[Plain-text document sources]
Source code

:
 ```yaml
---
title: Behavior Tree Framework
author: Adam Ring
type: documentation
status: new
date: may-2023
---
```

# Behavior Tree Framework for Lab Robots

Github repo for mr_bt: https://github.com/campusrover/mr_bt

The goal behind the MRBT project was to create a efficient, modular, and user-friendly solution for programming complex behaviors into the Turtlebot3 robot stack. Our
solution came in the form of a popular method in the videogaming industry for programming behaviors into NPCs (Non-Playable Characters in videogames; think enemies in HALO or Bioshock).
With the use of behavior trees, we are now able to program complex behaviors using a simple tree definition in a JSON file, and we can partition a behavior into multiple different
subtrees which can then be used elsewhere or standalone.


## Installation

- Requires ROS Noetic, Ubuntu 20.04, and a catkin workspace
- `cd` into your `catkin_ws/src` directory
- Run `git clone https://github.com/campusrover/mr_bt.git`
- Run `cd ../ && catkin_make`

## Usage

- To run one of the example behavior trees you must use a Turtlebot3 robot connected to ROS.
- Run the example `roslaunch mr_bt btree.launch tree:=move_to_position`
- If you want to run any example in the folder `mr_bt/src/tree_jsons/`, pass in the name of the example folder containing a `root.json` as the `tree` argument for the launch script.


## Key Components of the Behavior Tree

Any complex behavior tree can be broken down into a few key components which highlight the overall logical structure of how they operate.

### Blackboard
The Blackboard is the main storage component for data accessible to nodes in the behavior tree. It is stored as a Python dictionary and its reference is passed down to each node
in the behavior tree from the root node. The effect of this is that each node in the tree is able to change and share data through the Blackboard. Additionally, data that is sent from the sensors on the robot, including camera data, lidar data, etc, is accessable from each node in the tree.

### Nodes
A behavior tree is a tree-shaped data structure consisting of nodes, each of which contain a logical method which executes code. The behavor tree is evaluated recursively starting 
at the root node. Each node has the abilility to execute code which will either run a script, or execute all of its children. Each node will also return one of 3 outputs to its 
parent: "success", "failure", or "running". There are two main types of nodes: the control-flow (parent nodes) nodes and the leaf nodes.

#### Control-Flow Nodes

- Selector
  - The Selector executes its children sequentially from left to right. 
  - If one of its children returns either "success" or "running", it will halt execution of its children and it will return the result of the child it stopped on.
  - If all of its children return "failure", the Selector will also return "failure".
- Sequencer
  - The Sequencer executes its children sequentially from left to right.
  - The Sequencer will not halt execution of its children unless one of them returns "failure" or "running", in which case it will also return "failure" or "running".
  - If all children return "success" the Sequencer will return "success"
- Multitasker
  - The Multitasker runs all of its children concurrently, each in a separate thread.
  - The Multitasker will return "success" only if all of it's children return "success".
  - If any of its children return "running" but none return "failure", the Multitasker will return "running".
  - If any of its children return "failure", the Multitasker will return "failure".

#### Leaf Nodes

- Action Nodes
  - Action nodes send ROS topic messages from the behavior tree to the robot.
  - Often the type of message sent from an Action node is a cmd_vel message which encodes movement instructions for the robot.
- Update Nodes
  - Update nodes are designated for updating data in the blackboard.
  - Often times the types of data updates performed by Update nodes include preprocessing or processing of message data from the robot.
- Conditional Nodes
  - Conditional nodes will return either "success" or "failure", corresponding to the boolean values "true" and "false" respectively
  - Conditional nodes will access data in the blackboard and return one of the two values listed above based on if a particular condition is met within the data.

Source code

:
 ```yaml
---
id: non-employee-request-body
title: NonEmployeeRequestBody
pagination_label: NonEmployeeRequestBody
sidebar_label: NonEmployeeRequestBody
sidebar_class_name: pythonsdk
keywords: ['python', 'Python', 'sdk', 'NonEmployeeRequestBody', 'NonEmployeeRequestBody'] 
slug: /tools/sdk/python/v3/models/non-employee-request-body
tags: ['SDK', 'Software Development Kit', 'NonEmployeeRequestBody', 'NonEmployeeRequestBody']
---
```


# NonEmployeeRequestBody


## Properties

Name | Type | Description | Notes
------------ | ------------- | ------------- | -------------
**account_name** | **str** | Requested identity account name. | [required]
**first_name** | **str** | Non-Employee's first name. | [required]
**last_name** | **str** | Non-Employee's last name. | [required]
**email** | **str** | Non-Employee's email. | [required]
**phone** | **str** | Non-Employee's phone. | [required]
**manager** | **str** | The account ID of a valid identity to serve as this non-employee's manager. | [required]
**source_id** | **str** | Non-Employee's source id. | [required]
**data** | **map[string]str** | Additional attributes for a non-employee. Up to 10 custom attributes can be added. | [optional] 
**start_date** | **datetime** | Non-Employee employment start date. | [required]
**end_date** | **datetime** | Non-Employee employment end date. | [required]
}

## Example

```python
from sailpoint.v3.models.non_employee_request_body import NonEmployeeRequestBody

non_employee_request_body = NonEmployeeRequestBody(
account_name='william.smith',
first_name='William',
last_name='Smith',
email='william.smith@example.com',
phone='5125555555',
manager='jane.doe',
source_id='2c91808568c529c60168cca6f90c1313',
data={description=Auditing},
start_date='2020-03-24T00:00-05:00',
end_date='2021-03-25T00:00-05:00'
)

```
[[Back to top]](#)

#### Activity:
Which lines should be output? Exactly those from the first line of the data through the line containing "- To run one", inclusive.

#### Result below:
Source code

:
 ```yaml
---
title: Behavior Tree Framework
author: Adam Ring
type: documentation
status: new
date: may-2023
---
```

# Behavior Tree Framework for Lab Robots

Github repo for mr_bt: https://github.com/campusrover/mr_bt

The goal behind the MRBT project was to create a efficient, modular, and user-friendly solution for programming complex behaviors into the Turtlebot3 robot stack. Our
solution came in the form of a popular method in the videogaming industry for programming behaviors into NPCs (Non-Playable Characters in videogames; think enemies in HALO or Bioshock).
With the use of behavior trees, we are now able to program complex behaviors using a simple tree definition in a JSON file, and we can partition a behavior into multiple different
subtrees which can then be used elsewhere or standalone.


## Installation

- Requires ROS Noetic, Ubuntu 20.04, and a catkin workspace
- `cd` into your `catkin_ws/src` directory
- Run `git clone https://github.com/campusrover/mr_bt.git`
- Run `cd ../ && catkin_make`

## Usage

- To run one of the example behavior trees you must use a Turtlebot3 robot connected to ROS.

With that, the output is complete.